WASHINGTON – The Office of the United States Trade Representative (USTR) today joined the U.S. Departments of State, Treasury, Commerce, Homeland Security, and Labor in issuing an updated advisory for U.S. businesses whose supply chains run through Xinjiang, China, where the government of the People’s Republic of China (PRC) and associated enterprises continue to subject Uyghurs and other ethnic and religious minorities to forced labor.
The advisory calls urgent attention to U.S. businesses’ supply chain risks and identifies serious investing and sourcing considerations for businesses and individuals with exposure to entities engaged in forced labor and other human rights abuses linked to Xinjiang. The advisory also describes U.S. government actions taken to date to counter the use of forced labor in Xinjiang and to prohibit the importation of goods produced in whole or in part with forced labor or convict labor.
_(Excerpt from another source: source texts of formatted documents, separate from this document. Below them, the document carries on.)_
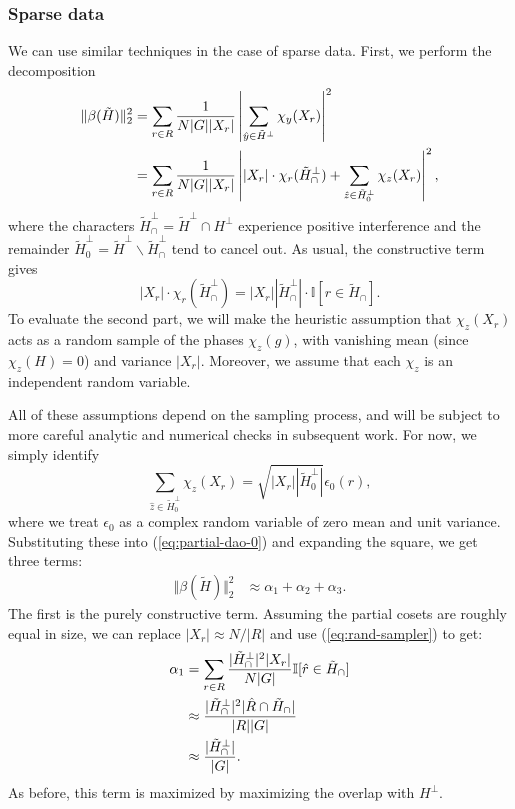 \documentclass[aps, pre,reprint,nofootinbib,citeautoscript,floatfix]{revtex4-1}
\begin{document}
\subsubsection*{Sparse data}

We can use similar techniques in the case of sparse data. First, we perform the decomposition
\begin{align}
    \Vert \beta(\tilde{H})\Vert_2^2 & = \sum_{r \in R}\frac{1}{N|G||X_r|}\left|\sum_{\hat{y}\in \tilde{H}^\perp} \chi_y(X_r)\right|^2 \notag \\
    & = \sum_{r \in R}\frac{1}{N|G||X_r|}\left||X_r| \cdot\chi_r(\tilde{H}^\perp_\cap) + \sum_{\hat{z}\in \tilde{H}^\perp_0} \chi_z(X_r)\right|^2 \label{eq:partial-dao-0},
\end{align}
where the characters $\tilde{H}^\perp_\cap = \tilde{H}^\perp\cap H^\perp$ experience positive interference and the remainder $\tilde{H}^\perp_0 = \tilde{H}^\perp \backslash \tilde{H}^\perp_\cap$ tend to cancel out.
As usual, the constructive term gives
\[
|X_r| \cdot\chi_r(\tilde{H}^\perp_\cap) = |X_r||\tilde{H}^\perp_\cap| \cdot \mathbb{I}[r \in \tilde{H}_\cap].
\]
To evaluate the second part, we will make the heuristic assumption that $\chi_z(X_r)$ acts as a random sample of the phases $\chi_z(g)$, with vanishing mean (since $\chi_z(H) = 0$) and variance $|X_r|$. Moreover, we assume that each $\chi_z$ is an independent random variable.

All of these assumptions depend on the sampling process, and will be subject to more careful analytic and numerical checks in subsequent work. For now, we simply identify
\[
\sum_{\hat{z}\in \tilde{H}^\perp_0} \chi_z(X_r) = \sqrt{|X_r||\tilde{H}^\perp_0|}\epsilon_0(r),
\]
where we treat $\epsilon_0$ as a complex random variable of zero mean and unit variance.
Substituting these into (\ref{eq:partial-dao-0}) and expanding the square, we get three terms:
\begin{align}
    \Vert \beta(\tilde{H})\Vert_2^2 & \approx \alpha_1 + \alpha_2 + \alpha_3.
\end{align}
The first is the purely constructive term.
Assuming the partial cosets are roughly equal in size, we can replace $|X_r| \approx N/|R|$ and use (\ref{eq:rand-sampler}) to get:
\begin{align}
\alpha_1 & = \sum_{r\in R}\frac{|\tilde{H}_\cap^\perp|^2 |X_r|}{N|G|} \mathbb{I}[\hat{r}\in \tilde{H}_\cap] \notag \\
    & \approx \frac{|\tilde{H}_\cap^\perp|^2 |\hat{R}\cap \tilde{H}_\cap|}{|R||G|}  \notag \\
    & \approx \frac{|\tilde{H}_\cap^\perp|}{|G|}.
\end{align}
As before, this term is maximized by maximizing the overlap with $H^\perp$.
\end{document}
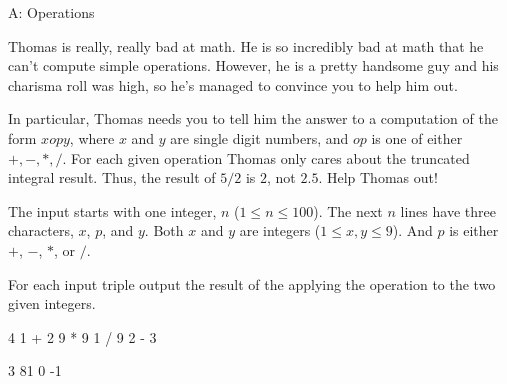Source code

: \begin{problem}{A: Operations}

Thomas is really, really bad at math.
He is so incredibly bad at math that he can't compute simple operations.
However, he is a pretty handsome guy and his charisma roll was high, so he's managed to convince you to help him out.

In particular, Thomas needs you to tell him the answer to a computation of the form $x {op} y$, where $x$ and $y$ are single digit numbers, and ${op}$ is one of either $+, -, *, /$.
For each given operation Thomas only cares about the truncated integral result.
Thus, the result of $5 / 2$ is $2$, not $2.5$.
Help Thomas out!

\end{problem}

\begin{formalin}
The input starts with one integer, $n$ ($1 \leq n \leq 100$).
The next $n$ lines have three characters, $x$, $p$, and $y$.
Both $x$ and $y$ are integers ($1 \leq x, y \leq 9$).
And $p$ is either $+$, $-$, $*$, or $/$.
\end{formalin}

\begin{formalout}
For each input triple output the result of the applying the operation to the two given integers.
\end{formalout}

\begin{datain}
4
1 + 2
9 * 9
1 / 9
2 - 3
\end{datain}

\begin{dataout}
3
81
0
-1
\end{dataout}

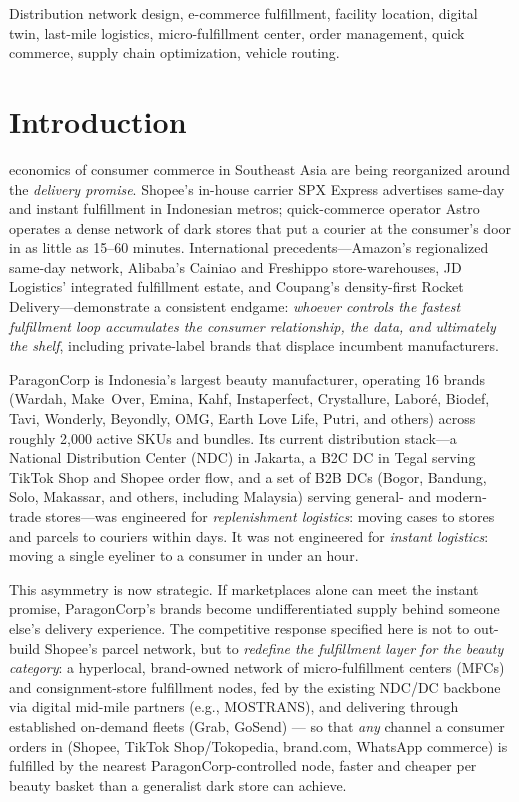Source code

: \documentclass[journal]{IEEEtran}
\begin{document}
\begin{IEEEkeywords}
Distribution network design, e-commerce fulfillment, facility location, digital twin, last-mile logistics, micro-fulfillment center, order management, quick commerce, supply chain optimization, vehicle routing.
\end{IEEEkeywords}

\IEEEpeerreviewmaketitle

\section{Introduction}
 economics of consumer commerce in Southeast Asia are being reorganized around the \emph{delivery promise}. Shopee's in-house carrier SPX Express advertises same-day and instant fulfillment in Indonesian metros; quick-commerce operator Astro operates a dense network of dark stores that put a courier at the consumer's door in as little as 15--60 minutes. International precedents---Amazon's regionalized same-day network, Alibaba's Cainiao and Freshippo store-warehouses, JD Logistics' integrated fulfillment estate, and Coupang's density-first Rocket Delivery---demonstrate a consistent endgame: \emph{whoever controls the fastest fulfillment loop accumulates the consumer relationship, the data, and ultimately the shelf}, including private-label brands that displace incumbent manufacturers.

ParagonCorp is Indonesia's largest beauty manufacturer, operating 16 brands (Wardah, Make~Over, Emina, Kahf, Instaperfect, Crystallure, Labor\'e, Biodef, Tavi, Wonderly, Beyondly, OMG, Earth Love Life, Putri, and others) across roughly 2{,}000 active SKUs and bundles. Its current distribution stack---a National Distribution Center (NDC) in Jakarta, a B2C DC in Tegal serving TikTok Shop and Shopee order flow, and a set of B2B DCs (Bogor, Bandung, Solo, Makassar, and others, including Malaysia) serving general- and modern-trade stores---was engineered for \emph{replenishment logistics}: moving cases to stores and parcels to couriers within days. It was not engineered for \emph{instant logistics}: moving a single eyeliner to a consumer in under an hour.

This asymmetry is now strategic. If marketplaces alone can meet the instant promise, ParagonCorp's brands become undifferentiated supply behind someone else's delivery experience. The competitive response specified here is not to out-build Shopee's parcel network, but to \emph{redefine the fulfillment layer for the beauty category}: a hyperlocal, brand-owned network of micro-fulfillment centers (MFCs) and consignment-store fulfillment nodes, fed by the existing NDC/DC backbone via digital mid-mile partners (e.g., MOSTRANS), and delivering through established on-demand fleets (Grab, GoSend) --- so that \emph{any} channel a consumer orders in (Shopee, TikTok Shop/Tokopedia, brand.com, WhatsApp commerce) is fulfilled by the nearest ParagonCorp-controlled node, faster and cheaper per beauty basket than a generalist dark store can achieve.
\end{document}
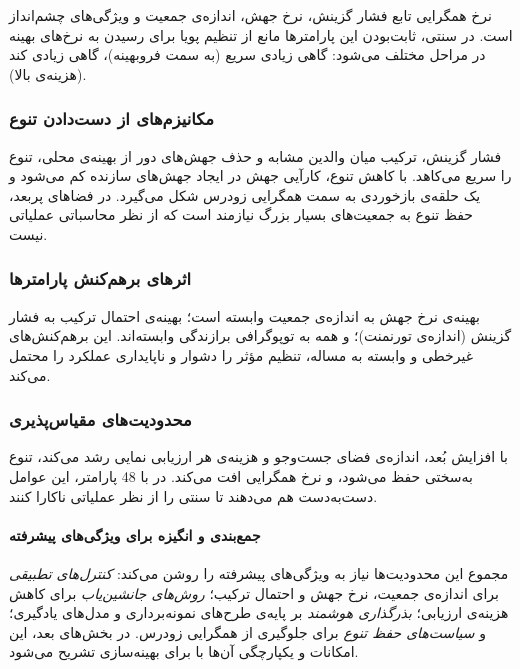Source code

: نرخ همگرايی تابع فشار گزينش، نرخ جهش، اندازه‌ی جمعيت و ويژگی‌های چشم‌انداز است. در  سنتی، ثابت‌بودن اين پارامترها مانع از تنظيم پويا برای رسيدن به نرخ‌های بهينه در مراحل مختلف می‌شود: گاهی زيادی سريع (به سمت فروبهينه)، گاهی زيادی کند (هزينه‌ی بالا).

\subsubsection{مکانيزم‌های از دست‌دادن تنوع}

فشار گزينش، ترکيب ميان والدين مشابه و حذف جهش‌های دور از بهينه‌ی محلی، تنوع را سريع می‌کاهد. با کاهش تنوع، کارآيی جهش در ايجاد جهش‌های سازنده کم می‌شود و يک حلقه‌ی بازخوردی به سمت همگرايی زودرس شکل می‌گيرد. در فضاهای پربعد، حفظ تنوع به جمعيت‌های بسيار بزرگ نيازمند است که از نظر محاسباتی عملياتی نيست.

\subsubsection{اثرهای برهم‌کنش پارامترها}

بهينه‌ی نرخ جهش به اندازه‌ی جمعيت وابسته است؛ بهينه‌ی احتمال ترکيب به فشار گزينش (اندازه‌ی تورنمنت)؛ و همه به توپوگرافی برازندگی وابسته‌اند. اين برهم‌کنش‌های غيرخطی و وابسته به مساله، تنظيم مؤثر را دشوار و ناپايداری عملکرد را محتمل می‌کند.

\subsubsection{محدوديت‌های مقياس‌پذيری}

با افزايش بُعد، اندازه‌ی فضای جست‌وجو و هزينه‌ی هر ارزيابی نمايی رشد می‌کند، تنوع به‌سختی حفظ می‌شود، و نرخ همگرايی افت می‌کند. در  با 48 پارامتر، اين عوامل دست‌به‌دست هم می‌دهند تا  سنتی را از نظر عملیاتی ناکارا کنند.

\paragraph{جمع‌بندی و انگيزه برای ويژگی‌های پيشرفته}
مجموع اين محدوديت‌ها نياز به ويژگی‌های پيشرفته را روشن می‌کند: \emph{کنترل‌های تطبيقی} برای اندازه‌ی جمعيت، نرخ جهش و احتمال ترکيب؛ \emph{روش‌های جانشين‌ياب} برای کاهش هزينه‌ی ارزيابی؛ \emph{بذرگذاری هوشمند} بر پايه‌ی طرح‌های نمونه‌برداری و مدل‌های يادگيری؛ و \emph{سياست‌های حفظ تنوع} برای جلوگيری از همگرايی زودرس. در بخش‌های بعد، اين امکانات و يکپارچگی آن‌ها با  برای بهينه‌سازی  تشريح می‌شود.






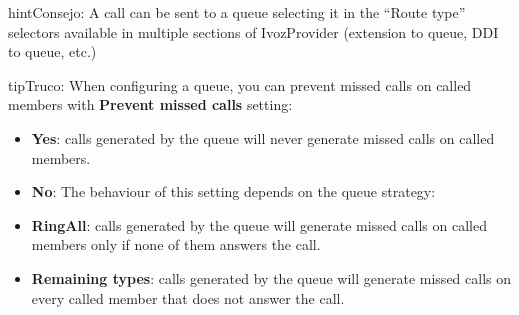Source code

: \documentclass[letterpaper,10pt,spanish]{sphinxmanual}
\begin{document}
\begin{notice}{hint}{Consejo:}
A call can be sent to a queue selecting it in the ``Route type'' selectors
available in multiple sections of IvozProvider (extension to queue, DDI
to queue, etc.)
\end{notice}

\begin{notice}{tip}{Truco:}
When configuring a queue, you can prevent missed calls on called members with \textbf{Prevent missed calls} setting:
\begin{itemize}
\item {} 
\textbf{Yes}: calls generated by the queue will never generate missed calls on called members.

\item {} 
\textbf{No}: The behaviour of this setting depends on the queue strategy:

\item {} 
\textbf{RingAll}: calls generated by the queue will generate missed calls on called members only if none of them answers the call.

\item {} 
\textbf{Remaining types}: calls generated by the queue will generate missed calls on every called member that does not answer the call.

\end{itemize}
\end{notice}
\end{document}
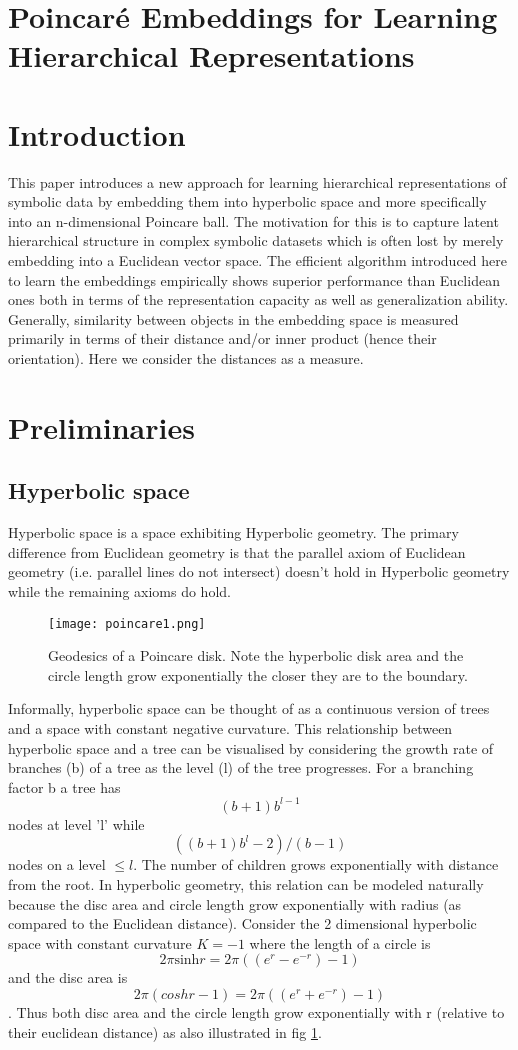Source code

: \section{Poincar\'e Embeddings for Learning Hierarchical Representations}
\section{Introduction}
This paper introduces a new approach for learning hierarchical representations of symbolic data by embedding them into hyperbolic space and more specifically into an n-dimensional Poincare ball. The motivation for this is to capture latent hierarchical structure in complex symbolic datasets which is often lost by merely embedding into a Euclidean vector space. The efficient algorithm introduced here to learn the embeddings empirically shows superior performance than Euclidean ones both in terms of the representation capacity as well as generalization ability. 
\\ Generally, similarity between objects in the embedding space is measured primarily in terms of their distance and/or inner product (hence their orientation). Here we consider the distances as a measure. 
\section{Preliminaries}
\subsection{Hyperbolic space}
Hyperbolic space is a space exhibiting Hyperbolic geometry. The primary difference from Euclidean geometry is that the parallel axiom of Euclidean geometry (i.e. parallel lines do not intersect) doesn't hold in Hyperbolic geometry while the remaining axioms do hold.
\begin{figure}
    \centering
    \texttt{[image: poincare1.png]}
    \caption{Geodesics of a Poincare disk. Note the hyperbolic disk area and the circle length grow exponentially the closer they are to the boundary. }
    \label{hyperb-tree}
\end{figure}
Informally, hyperbolic space can be thought of as a continuous version of trees and a space with constant negative curvature. This relationship between hyperbolic space and a tree can be visualised by considering the growth rate of branches (b) of a tree as the level (l) of the tree progresses. For a branching factor b a tree has $$(b+1)b^{l-1}$$ nodes at level 'l' while $$((b+1)b^l-2)/(b-1)$$ nodes on a level $\leq l$. The number of children grows exponentially with distance from the root. In hyperbolic geometry, this relation can be modeled naturally because the disc area and circle length grow exponentially with radius (as compared to the Euclidean distance). Consider the 2 dimensional hyperbolic space with constant curvature $K=-1$ where the length of a circle is $$2 \pi \text{sinh} r = 2 \pi ((e^r - e^{-r})-1)$$ and the disc area is $$2 \pi (cosh r -1) =2 \pi ((e^r + e^{-r})-1)$$. Thus both disc area and the circle length grow exponentially with r (relative to their euclidean distance) as also illustrated in fig \ref{hyperb-tree}.
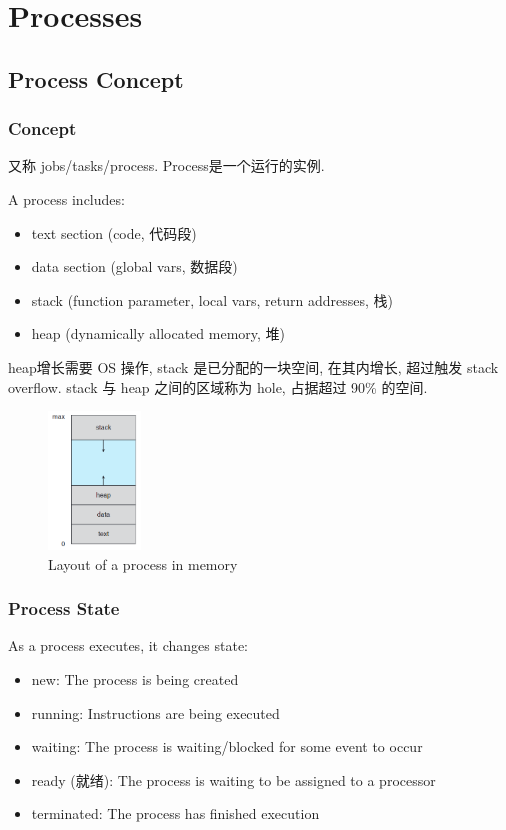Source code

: \newpage
\section{Processes}
\subsection{Process Concept}
\subsubsection{Concept}
又称 jobs/tasks/process. Process是一个运行的实例. 

A process includes:
\begin{itemize}
    \item text section (code, 代码段)
    \item data section (global vars, 数据段)
    \item stack (function parameter, local vars, return addresses, 栈)
    \item heap (dynamically allocated memory, 堆)
\end{itemize}

heap增长需要 OS 操作, stack 是已分配的一块空间, 在其内增长, 超过触发 stack overflow. stack 与 heap 之间的区域称为 hole, 占据超过 90\% 的空间. 

\begin{figure}[!htb]
    \centering
    \includegraphics[width=0.22\textwidth]{pic/OS3/Layout of a process in memory.png}
    \caption{Layout of a process in memory}
\end{figure}

\subsubsection{Process State}
As a process executes, it changes state:
\begin{itemize}\small
    \item new: The process is being created
    \item running: Instructions are being executed
    \item waiting: The process is waiting/blocked for some event to occur
    \item ready (就绪): The process is waiting to be assigned to a processor
    \item terminated: The process has finished execution
\end{itemize}

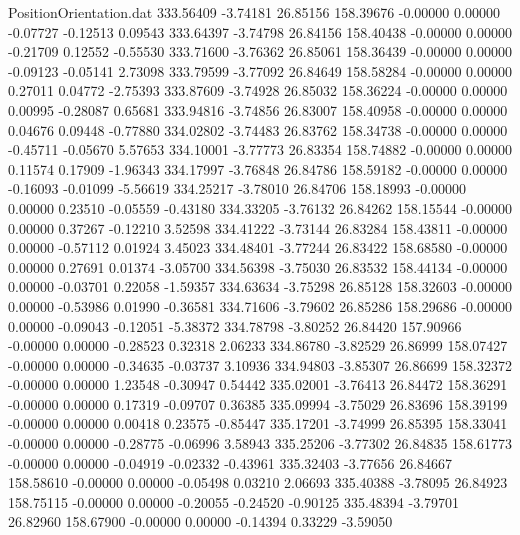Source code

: \begin{filecontents}{PositionOrientation.dat}
 333.56409   -3.74181   26.85156   158.39676   -0.00000    0.00000   -0.07727   -0.12513    0.09543
 333.64397   -3.74798   26.84156   158.40438   -0.00000    0.00000   -0.21709    0.12552   -0.55530
 333.71600   -3.76362   26.85061   158.36439   -0.00000    0.00000   -0.09123   -0.05141    2.73098
 333.79599   -3.77092   26.84649   158.58284   -0.00000    0.00000    0.27011    0.04772   -2.75393
 333.87609   -3.74928   26.85032   158.36224   -0.00000    0.00000    0.00995   -0.28087    0.65681
 333.94816   -3.74856   26.83007   158.40958   -0.00000    0.00000    0.04676    0.09448   -0.77880
 334.02802   -3.74483   26.83762   158.34738   -0.00000    0.00000   -0.45711   -0.05670    5.57653
 334.10001   -3.77773   26.83354   158.74882   -0.00000    0.00000    0.11574    0.17909   -1.96343
 334.17997   -3.76848   26.84786   158.59182   -0.00000    0.00000   -0.16093   -0.01099   -5.56619
 334.25217   -3.78010   26.84706   158.18993   -0.00000    0.00000    0.23510   -0.05559   -0.43180
 334.33205   -3.76132   26.84262   158.15544   -0.00000    0.00000    0.37267   -0.12210    3.52598
 334.41222   -3.73144   26.83284   158.43811   -0.00000    0.00000   -0.57112    0.01924    3.45023
 334.48401   -3.77244   26.83422   158.68580   -0.00000    0.00000    0.27691    0.01374   -3.05700
 334.56398   -3.75030   26.83532   158.44134   -0.00000    0.00000   -0.03701    0.22058   -1.59357
 334.63634   -3.75298   26.85128   158.32603   -0.00000    0.00000   -0.53986    0.01990   -0.36581
 334.71606   -3.79602   26.85286   158.29686   -0.00000    0.00000   -0.09043   -0.12051   -5.38372
 334.78798   -3.80252   26.84420   157.90966   -0.00000    0.00000   -0.28523    0.32318    2.06233
 334.86780   -3.82529   26.86999   158.07427   -0.00000    0.00000   -0.34635   -0.03737    3.10936
 334.94803   -3.85307   26.86699   158.32372   -0.00000    0.00000    1.23548   -0.30947    0.54442
 335.02001   -3.76413   26.84472   158.36291   -0.00000    0.00000    0.17319   -0.09707    0.36385
 335.09994   -3.75029   26.83696   158.39199   -0.00000    0.00000    0.00418    0.23575   -0.85447
 335.17201   -3.74999   26.85395   158.33041   -0.00000    0.00000   -0.28775   -0.06996    3.58943
 335.25206   -3.77302   26.84835   158.61773   -0.00000    0.00000   -0.04919   -0.02332   -0.43961
 335.32403   -3.77656   26.84667   158.58610   -0.00000    0.00000   -0.05498    0.03210    2.06693
 335.40388   -3.78095   26.84923   158.75115   -0.00000    0.00000   -0.20055   -0.24520   -0.90125
 335.48394   -3.79701   26.82960   158.67900   -0.00000    0.00000   -0.14394    0.33229   -3.59050

\end{filecontents}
“Today’s action demonstrates the Biden-Harris Administration’s commitment to ending forced labor around the world, especially in global supply chains,” said Ambassador Katherine Tai. “Whether through the World Trade Organization negotiations on fishing subsidies and the use of forced labor on fishing vessels, or calling out state-sponsored forced labor, our worker-centered trade policy will champion workers’ rights and address unfair competition, especially when it is based on human exploitation.
“I want to commend our allies for sending a clear sign that there is no place for forced labor in a fair, rules-based international trading system. This includes Canada and Mexico, who have committed to ban the import of goods made with forced labor through the U.S.-Mexico-Canada Agreement. The European Union also shares our concerns and today issued its own business guidance on how to help counter forced labor in global supply chains.”
Globally, the International Labor Organization estimates that there are 25 million workers, adults and children, in forced labor on any given day. According to the U.S. Departments of State and Labor, several studies have documented more than one million Uyghurs, ethnic Kazakhs, and other Muslim minorities have been unjustly imprisoned in internment camps within the Xinjiang Uyghur Autonomous Region. These studies also show that at least one hundred thousand workers have been subjected to forced labor in factories in industrial areas where the camps are located, or have been transferred out of Xinjiang to factories in other parts of China.
G7 Leaders meeting at Cornwall, England, recently tasked the G7 Trade Ministers to identify areas for strengthened cooperation and collective efforts towards eradicating all forms of forced labor in global supply chains, ahead of the G7 Trade Ministers' meeting in October 2021. The United States will continue to play a leadership role in eradicating forced labor, including in Xinjiang, and pursue a trade agenda that protects workers from abuse and exploitation.